Prompt: Your output must hold every entry exactly as written and none of the pictures.

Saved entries
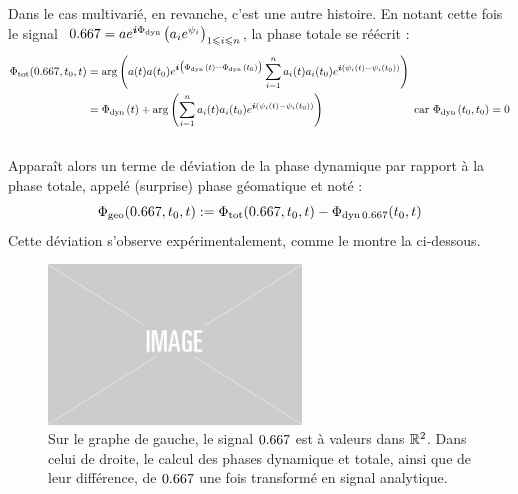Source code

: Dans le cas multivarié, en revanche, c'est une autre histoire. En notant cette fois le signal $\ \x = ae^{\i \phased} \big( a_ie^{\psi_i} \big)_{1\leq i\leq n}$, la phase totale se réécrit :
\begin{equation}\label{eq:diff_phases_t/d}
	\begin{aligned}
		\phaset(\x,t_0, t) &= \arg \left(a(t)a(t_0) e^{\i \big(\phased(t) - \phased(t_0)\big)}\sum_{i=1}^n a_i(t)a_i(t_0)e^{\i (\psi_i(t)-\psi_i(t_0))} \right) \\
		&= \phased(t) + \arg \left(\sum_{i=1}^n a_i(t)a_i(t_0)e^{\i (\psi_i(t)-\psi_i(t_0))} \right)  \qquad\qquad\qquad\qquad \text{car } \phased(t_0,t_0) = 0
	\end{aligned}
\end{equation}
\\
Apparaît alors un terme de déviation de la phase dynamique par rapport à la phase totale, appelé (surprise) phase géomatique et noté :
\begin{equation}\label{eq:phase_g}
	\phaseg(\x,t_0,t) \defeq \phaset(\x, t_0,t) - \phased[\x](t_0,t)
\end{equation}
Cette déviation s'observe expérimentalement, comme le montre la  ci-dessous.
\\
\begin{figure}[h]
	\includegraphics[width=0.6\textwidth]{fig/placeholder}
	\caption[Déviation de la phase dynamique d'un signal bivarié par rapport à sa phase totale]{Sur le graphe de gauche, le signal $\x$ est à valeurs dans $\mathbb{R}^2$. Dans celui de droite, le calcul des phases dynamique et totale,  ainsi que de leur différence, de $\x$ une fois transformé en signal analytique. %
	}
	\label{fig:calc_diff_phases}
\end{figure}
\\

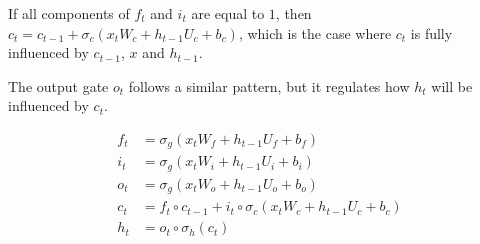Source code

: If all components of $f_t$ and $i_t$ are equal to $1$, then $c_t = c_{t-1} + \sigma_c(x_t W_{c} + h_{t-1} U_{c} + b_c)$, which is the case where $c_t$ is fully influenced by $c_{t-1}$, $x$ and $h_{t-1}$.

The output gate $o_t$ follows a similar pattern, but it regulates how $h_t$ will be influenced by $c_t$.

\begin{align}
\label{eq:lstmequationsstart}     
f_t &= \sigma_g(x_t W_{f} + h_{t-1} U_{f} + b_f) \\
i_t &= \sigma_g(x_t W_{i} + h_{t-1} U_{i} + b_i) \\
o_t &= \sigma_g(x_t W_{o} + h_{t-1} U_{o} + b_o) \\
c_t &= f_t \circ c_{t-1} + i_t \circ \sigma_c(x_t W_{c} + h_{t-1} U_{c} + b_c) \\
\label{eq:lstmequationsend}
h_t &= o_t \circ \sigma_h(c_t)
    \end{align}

Output for this task:
Source code

: Dans le cas multivarié, en revanche, c'est une autre histoire. En notant cette fois le signal $\ \x = ae^{\i \phased} \big( a_ie^{\psi_i} \big)_{1\leq i\leq n}$, la phase totale se réécrit :
\begin{equation}\label{eq:diff_phases_t/d}
	\begin{aligned}
		\phaset(\x,t_0, t) &= \arg \left(a(t)a(t_0) e^{\i \big(\phased(t) - \phased(t_0)\big)}\sum_{i=1}^n a_i(t)a_i(t_0)e^{\i (\psi_i(t)-\psi_i(t_0))} \right) \\
		&= \phased(t) + \arg \left(\sum_{i=1}^n a_i(t)a_i(t_0)e^{\i (\psi_i(t)-\psi_i(t_0))} \right)  \qquad\qquad\qquad\qquad \text{car } \phased(t_0,t_0) = 0
	\end{aligned}
\end{equation}
\\
Apparaît alors un terme de déviation de la phase dynamique par rapport à la phase totale, appelé (surprise) phase géomatique et noté :
\begin{equation}\label{eq:phase_g}
	\phaseg(\x,t_0,t) \defeq \phaset(\x, t_0,t) - \phased[\x](t_0,t)
\end{equation}
Cette déviation s'observe expérimentalement, comme le montre la  ci-dessous.
\\
\begin{figure}[h]
	\includegraphics[width=0.6\textwidth]{fig/placeholder}
	\caption[Déviation de la phase dynamique d'un signal bivarié par rapport à sa phase totale]{Sur le graphe de gauche, le signal $\x$ est à valeurs dans $\mathbb{R}^2$. Dans celui de droite, le calcul des phases dynamique et totale,  ainsi que de leur différence, de $\x$ une fois transformé en signal analytique. %
	}
	\label{fig:calc_diff_phases}
\end{figure}
\\

Source code

: If all components of $f_t$ and $i_t$ are equal to $1$, then $c_t = c_{t-1} + \sigma_c(x_t W_{c} + h_{t-1} U_{c} + b_c)$, which is the case where $c_t$ is fully influenced by $c_{t-1}$, $x$ and $h_{t-1}$.

The output gate $o_t$ follows a similar pattern, but it regulates how $h_t$ will be influenced by $c_t$.

\begin{align}
\label{eq:lstmequationsstart}     
f_t &= \sigma_g(x_t W_{f} + h_{t-1} U_{f} + b_f) \\
i_t &= \sigma_g(x_t W_{i} + h_{t-1} U_{i} + b_i) \\
o_t &= \sigma_g(x_t W_{o} + h_{t-1} U_{o} + b_o) \\
c_t &= f_t \circ c_{t-1} + i_t \circ \sigma_c(x_t W_{c} + h_{t-1} U_{c} + b_c) \\
\label{eq:lstmequationsend}
h_t &= o_t \circ \sigma_h(c_t)
    \end{align}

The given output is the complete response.